Once again, we’ve seen the importance of choosing an appropriately experienced town planner when applying to the Supreme Court for the modification of a restrictive covenant.
In Re: Morrison, the Plaintiff selected a town planner that hadn’t been involved in a contested covenant case before and the report in support of the application read like a report for a permit application under the Planning and Environment Act 1987.
In handing down his judgement, Associate Justice Derham dismissed this approach: “Looking at the expert reports, it is clear that Mr Chapman had a primary focus on planning considerations, considering his emphasis on restrictive covenants generally being an out-moded form of controlling development that had been largely rendered redundant by the introduction of planning schemes.”
In other words, the planner was downplaying or dismissing the need for restrictive covenants on the basis that any amenity impacts could be adequately protected by the planning scheme.

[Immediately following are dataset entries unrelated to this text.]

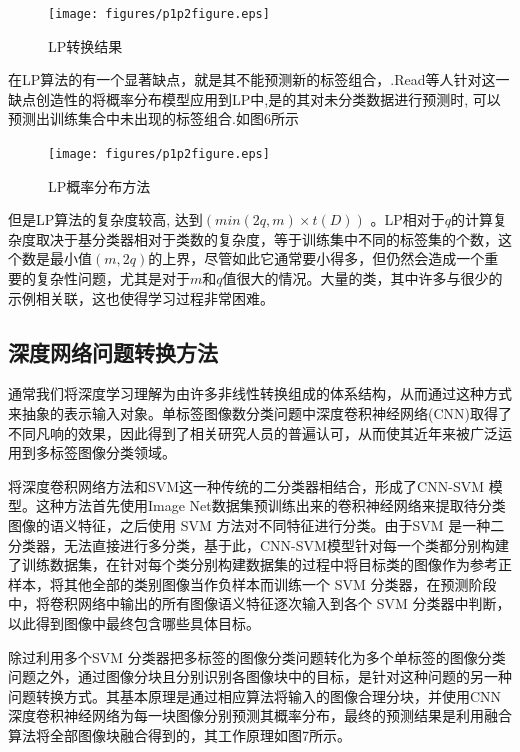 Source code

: \begin{figure}[htbp!]
	\centering
	\texttt{[image: figures/p1p2figure.eps]}
	\caption{LP转换结果}\label{fig:simuP1P2Result}
	\vspace{-1em}
\end{figure}

在LP算法的有一个显著缺点，就是其不能预测新的标签组合，.Read等人针对这一缺点创造性的将概率分布模型应用到LP中,是的其对未分类数据进行预测时, 可以预测出训练集合中未出现的标签组合\cite{Agrawal2013Multi}.如图6所示

\begin{figure}[htbp!]
	\centering
	\texttt{[image: figures/p1p2figure.eps]}
	\caption{LP概率分布方法}\label{fig:simuP1P2Result}
	\vspace{-1em}
\end{figure}

但是LP算法的复杂度较高, 达到$(min(2q, m)\times t(D))$ 。LP相对于$q$的计算复杂度取决于基分类器相对于类数的复杂度，等于训练集中不同的标签集的个数，这个数是最小值$(m,2q)$的上界，尽管如此它通常要小得多，但仍然会造成一个重要的复杂性问题，尤其是对于$m$和$q$值很大的情况。大量的类，其中许多与很少的示例相关联，这也使得学习过程非常困难。

\subsection{深度网络问题转换方法}

通常我们将深度学习理解为由许多非线性转换组成的体系结构，从而通过这种方式来抽象的表示输入对象。单标签图像数分类问题中深度卷积神经网络(CNN)取得了不同凡响的效果，因此得到了相关研究人员的普遍认可，从而使其近年来被广泛运用到多标签图像分类领域。

将深度卷积网络方法和SVM这一种传统的二分类器相结合，形成了CNN-SVM 模型。这种方法首先使用Image Net数据集预训练出来的卷积神经网络来提取待分类图像的语义特征，之后使用 SVM 方法对不同特征进行分类。由于SVM 是一种二分类器，无法直接进行多分类，基于此，CNN-SVM模型针对每一个类都分别构建了训练数据集，在针对每个类分别构建数据集的过程中将目标类的图像作为参考正样本，将其他全部的类别图像当作负样本而训练一个 SVM 分类器，在预测阶段中，将卷积网络中输出的所有图像语义特征逐次输入到各个 SVM 分类器中判断，以此得到图像中最终包含哪些具体目标。

除过利用多个SVM 分类器把多标签的图像分类问题转化为多个单标签的图像分类问题之外，通过图像分块且分别识别各图像块中的目标，是针对这种问题的另一种问题转换方式。其基本原理是通过相应算法将输入的图像合理分块，并使用CNN深度卷积神经网络为每一块图像分别预测其概率分布，最终的预测结果是利用融合算法将全部图像块融合得到的，其工作原理如图7所示。


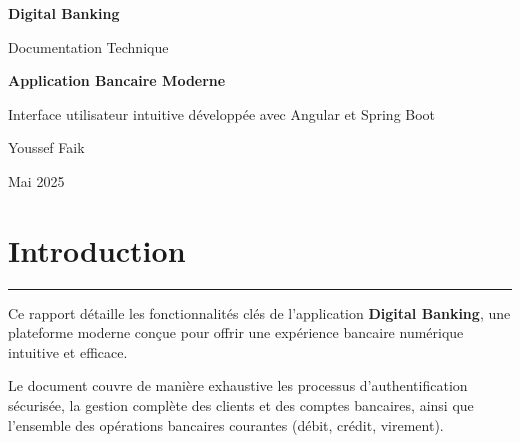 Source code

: \documentclass[11pt, a4paper]{article}
\newcommand{\accentline}{\textcolor{accent}{\rule{\textwidth}{1pt}}}
\begin{document}
\begin{titlepage}
    \centering
    \vspace*{3cm}
    
    {\Huge\bfseries\color{primary}Digital Banking\par}
    \vspace{1cm}
    {\Large\color{text}Documentation Technique\par}
    
    \vspace{4cm}
    
    \begin{center}
    \colorbox{light}{%
        \begin{minipage}{0.7\textwidth}
            \centering
            \vspace{1cm}
            {\large\bfseries\color{primary}Application Bancaire Moderne\par}
            \vspace{0.5cm}
            {\color{text}Interface utilisateur intuitive développée avec Angular et Spring Boot\par}
            \vspace{1cm}
        \end{minipage}
    }
    \end{center}
    
    \vfill
    
    {\large\color{text}Youssef Faik\par}
    \vspace{0.3cm}
    {\color{text}Mai 2025\par}
    
\end{titlepage}

\newpage
\thispagestyle{fancy}
\tableofcontents

\newpage

\section{Introduction}
\accentline

Ce rapport détaille les fonctionnalités clés de l'application \textbf{Digital Banking}, une plateforme moderne conçue pour offrir une expérience bancaire numérique intuitive et efficace.

Le document couvre de manière exhaustive les processus d'authentification sécurisée, la gestion complète des clients et des comptes bancaires, ainsi que l'ensemble des opérations bancaires courantes (débit, crédit, virement).
\end{document}
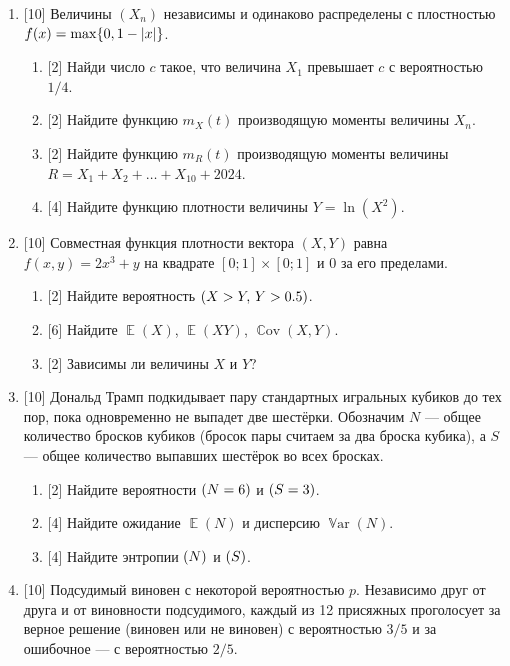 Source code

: \documentclass[12pt]{article}
\DeclareMathOperator{\Cov}{\mathbb{C}ov}
\DeclareMathOperator{\Var}{\mathbb{V}ar}
\let\P\relax
\DeclareMathOperator{\P}{\mathbb{P}}
\let\H\relax
\DeclareMathOperator{\H}{\mathbb{H}}
\DeclareMathOperator{\E}{\mathbb{E}}
\DeclarePairedDelimiter{\abs}{\lvert}{\rvert}
\begin{document}
\begin{enumerate}
    \item {[10]} Величины $(X_n)$ независимы и одинаково распределены с плостностью $f(x) = \max\{0, 1 - \abs{x}\}$.
    \begin{enumerate}
        \item {[2]} Найди число $c$ такое, что величина $X_1$ превышает $c$ с вероятностью $1/4$.
        \item {[2]} Найдите функцию $m_X(t)$ производящую моменты величины $X_n$.
        \item {[2]} Найдите функцию $m_R(t)$ производящую моменты величины $R = X_1 + X_2 + \dots + X_{10} + 2024$.
        \item {[4]} Найдите функцию плотности величины $Y = \ln (X^2)$.
    \end{enumerate}
    \item {[10]} Совместная функция плотности вектора $(X, Y)$ равна $f(x, y) = 2x^3 + y$ на квадрате $[0;1] \times [0;1]$ и $0$ за его пределами. 
    \begin{enumerate}
        \item {[2]} Найдите вероятность $\P(X > Y,\, Y > 0.5)$. 
        \item {[6]} Найдите $\E(X)$, $\E(XY)$, $\Cov(X, Y)$.
        \item {[2]} Зависимы ли величины $X$ и $Y$?
    \end{enumerate}
    
    \item {[10]} Дональд Трамп подкидывает пару стандартных игральных кубиков до тех пор, пока одновременно не выпадет две шестёрки.
    Обозначим $N$ — общее количество бросков кубиков (бросок пары считаем за два броска кубика), а $S$ — общее количество выпавших шестёрок во всех бросках. 
    \begin{enumerate}
        \item {[2]} Найдите вероятности $\P(N = 6)$ и $\P(S = 3)$.
        \item {[4]} Найдите ожидание $\E(N)$ и дисперсию $\Var(N)$.
        \item {[4]} Найдите энтропии $\H(N)$ и $\H(S)$.
    \end{enumerate}
    \item {[10]} Подсудимый виновен с некоторой вероятностью $p$.
    Независимо друг от друга и от виновности подсудимого, каждый из 12 присяжных проголосует за верное решение (виновен или не виновен) с вероятностью $3/5$
    и за ошибочное — с вероятностью $2/5$.


\end{enumerate}
\end{document}
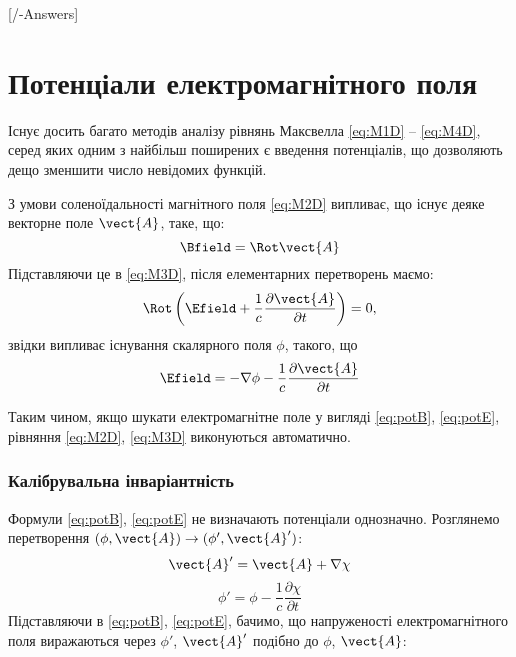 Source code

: 
[\currfilebase/\currfilebase-Answers]
\chapter{Потенціали електромагнітного поля}\label{\currfilebase}


Існує досить багато методів аналізу рівнянь Максвелла \eqref{eq:M1D} -- \eqref{eq:M4D}, серед яких одним з найбільш поширених є введення потенціалів, що
дозволяють дещо
зменшити число невідомих функцій.

З умови соленоїдальності магнітного поля \eqref{eq:M2D} випливає, що існує деяке векторне поле $\vect{A}$, таке, що:
\begin{equation}\label{eq:potB}
	 \Bfield = \Rot\vect{A}
\end{equation}
Підставляючи це в \eqref{eq:M3D}, після елементарних перетворень маємо:
\begin{equation*}
	\Rot \left( \Efield + \frac{1}{c} \frac{\partial \vect{A}}{\partial t}\right)  = 0,
\end{equation*}
звідки випливає існування скалярного поля $\phi$, такого, що
\begin{equation}\label{eq:potE}
	\Efield = -\nabla \phi - \frac{1}{c} \frac{\partial \vect{A}}{\partial t}
\end{equation}

Таким чином, якщо шукати електромагнітне поле у вигляді \eqref{eq:potB}, \eqref{eq:potE}, рівняння \eqref{eq:M2D}, \eqref{eq:M3D} виконуються
автоматично.

\subsection*{Калібрувальна інваріантність}

Формули \eqref{eq:potB}, \eqref{eq:potE} не визначають потенціали однозначно. Розглянемо перетворення $(\phi, \vect{A}) \to (\phi', \vect{A}')$:
\begin{equation}\label{eq:A'}
	\vect{A}' = \vect{A} + \nabla \chi
\end{equation}
\begin{equation}\label{eq:phi'}
	\phi' = \phi - \frac{1}{c} \frac{\partial \chi}{\partial t}
\end{equation}
Підставляючи в \eqref{eq:potB}, \eqref{eq:potE}, бачимо, що напруженості електромагнітного
поля виражаються через $\phi'$, $\vect{A}'$ подібно до $\phi$, $\vect{A}$:

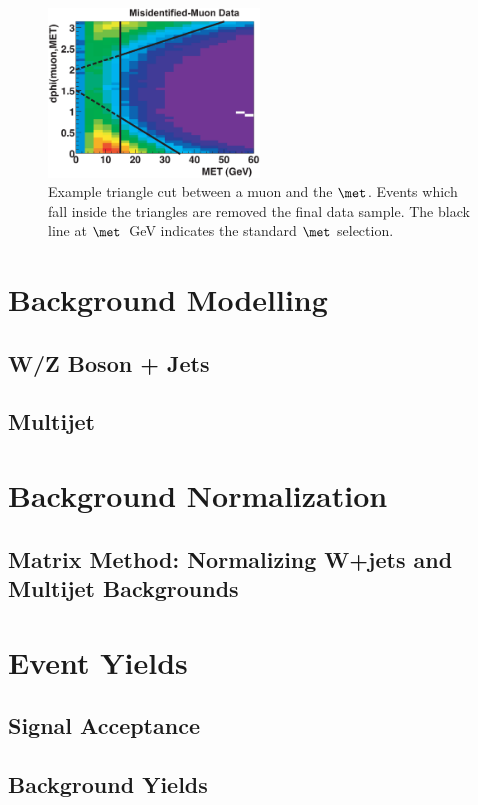 \begin{figure}[!h!tbp]
\begin{center}
\includegraphics[width=0.5\textwidth]{eps/Reco/TriangleExample.eps}
\end{center}
\vspace{-0.1in}
\caption[triangleexample]{Example triangle cut between a muon and the $\met$. Events which fall inside the triangles are removed the final data sample. The black line at $\met$~GeV indicates the standard $\met$ selection.} 
\label{triangleexample}
\end{figure}



\section{Background Modelling}
\subsection{W/Z Boson + Jets}
\subsection{\ttbar}
\subsection{Multijet}

\section{Background Normalization}
\subsection{Matrix Method: Normalizing W+jets and Multijet Backgrounds}
\subsection{\ttbar}

\section{Event Yields}
\subsection{Signal Acceptance}
\subsection{Background Yields}

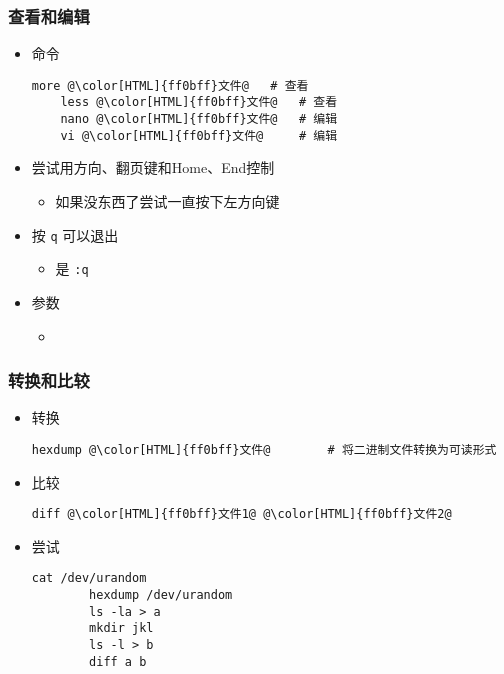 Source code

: \begin{CJK}{UTF8}{gbsn}
\begin{frame} [fragile]
	\frametitle{查看和编辑}
	\linespread{1.25}
	\begin{itemize}
	\item 命令
	\begin{lstlisting}[style=bashstyle, gobble=4, texcl, escapechar=@]
	more @\color[HTML]{ff0bff}文件@	# 查看
	less @\color[HTML]{ff0bff}文件@	# 查看
	nano @\color[HTML]{ff0bff}文件@	# 编辑
	vi @\color[HTML]{ff0bff}文件@		# 编辑
	\end{lstlisting}
	\item 尝试用方向、翻页键和Home、End控制
		\begin{itemize}
		\item 如果没东西了尝试一直按下左方向键
		\end{itemize}
	\item 按 \texttt{q} 可以退出
		\begin{itemize}
		\item {}是 \texttt{:q}
		\end{itemize}
	\item 参数
		\begin{itemize}
		\item {}
		\end{itemize}
	\end{itemize}
\end{frame}

\begin{frame} [fragile]
	\frametitle{转换和比较}
	\linespread{1.25}
	\begin{itemize}
	\item 转换
		\begin{lstlisting}[style=bashstyle, gobble=8, texcl, escapechar=@]
		hexdump @\color[HTML]{ff0bff}文件@		# 将二进制文件转换为可读形式
		\end{lstlisting}
	\item 比较
		\begin{lstlisting}[style=bashstyle, gobble=8, texcl, escapechar=@]
		diff @\color[HTML]{ff0bff}文件1@ @\color[HTML]{ff0bff}文件2@
		\end{lstlisting}
	\item 尝试
		\begin{lstlisting}[style=bashstyle, gobble=8, texcl, escapechar=@]
		cat /dev/urandom
		hexdump /dev/urandom
		ls -la > a
		mkdir jkl
		ls -l > b
		diff a b
		\end{lstlisting}
	\end{itemize}
\end{frame}


\end{CJK}
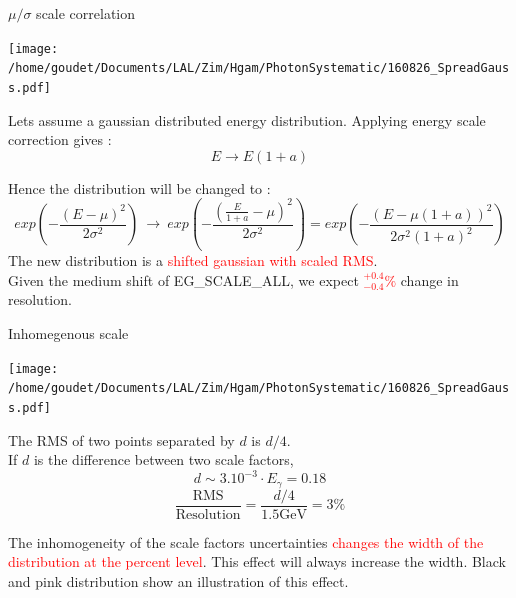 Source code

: \begin{frame}{$\mu /\sigma$ scale correlation}
  \begin{minipage}{0.49\linewidth}\texttt{[image: /home/goudet/Documents/LAL/Zim/Hgam/PhotonSystematic/160826\_SpreadGauss.pdf]}\end{minipage}
  \hfill
  \begin{minipage}{0.49\linewidth}
    Lets assume a gaussian distributed energy distribution.
    Applying energy scale correction gives : $$E\rightarrow E(1+a)$$

  \end{minipage}
      Hence the distribution will be changed to  :
      \begin{equation}
      exp( -\frac{(E-\mu)^2}{2\sigma^2} ) \
      \rightarrow\
      exp( -\frac{(\frac{E}{1+a}-\mu)^2}{2\sigma^2})
      =
      exp( -\frac{(E-\mu(1+a))^2}{2\sigma^2(1+a)^2})
    \end{equation}
      The new distribution is a \textcolor{red}{shifted gaussian with scaled RMS}.\\
      Given the medium shift of EG\_SCALE\_ALL, we expect \textcolor{red}{$^{+0.4}_{-0.4}\%$} change in resolution.
\end{frame}


\begin{frame}{Inhomegenous scale}
  \begin{minipage}{0.49\linewidth}\texttt{[image: /home/goudet/Documents/LAL/Zim/Hgam/PhotonSystematic/160826\_SpreadGauss.pdf]}\end{minipage}
  \hfill
  \begin{minipage}{0.49\linewidth}
    The RMS of two points separated by $d$ is $d/4$.\\
    If $d$ is the difference between two scale factors, $$d\sim 3.10^{-3} \cdot E_\gamma=0.18$$
   $$\frac{\text{RMS}}{\text{Resolution}} = \frac{d/4}{1.5\text{GeV}} = 3\%$$
  \end{minipage}
\vfill
  The inhomogeneity of the scale factors uncertainties \textcolor{red}{changes the width of the distribution at the percent level}.
  This effect will always increase the width.  
  \vfill
  Black and pink distribution show an illustration of this effect.
\end{frame}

Unsurprisingly, this wasn’t accepted by the Court: “Ultimately, the planning process is a separate process with different objectives and considerations to be taken into account. As pointed out by the defendants, restrictive covenants are given explicit priority over the planning process in s 61(4) of thePlanning and Environment Act 1987 (Vic). On the basis of these authorities, I do not consider that the amenity concerns of the defendants can be appropriately met through application of the planning scheme.”
Plaintiffs sometimes succeed in using town planners with little or no covenant experience in non-contested cases, but this strategy is soon exposed once put to their proof by a well-advised defendant. The better strategy for applicants is to chose the correct town planner from the start of the process and to craft the application with suitable precision.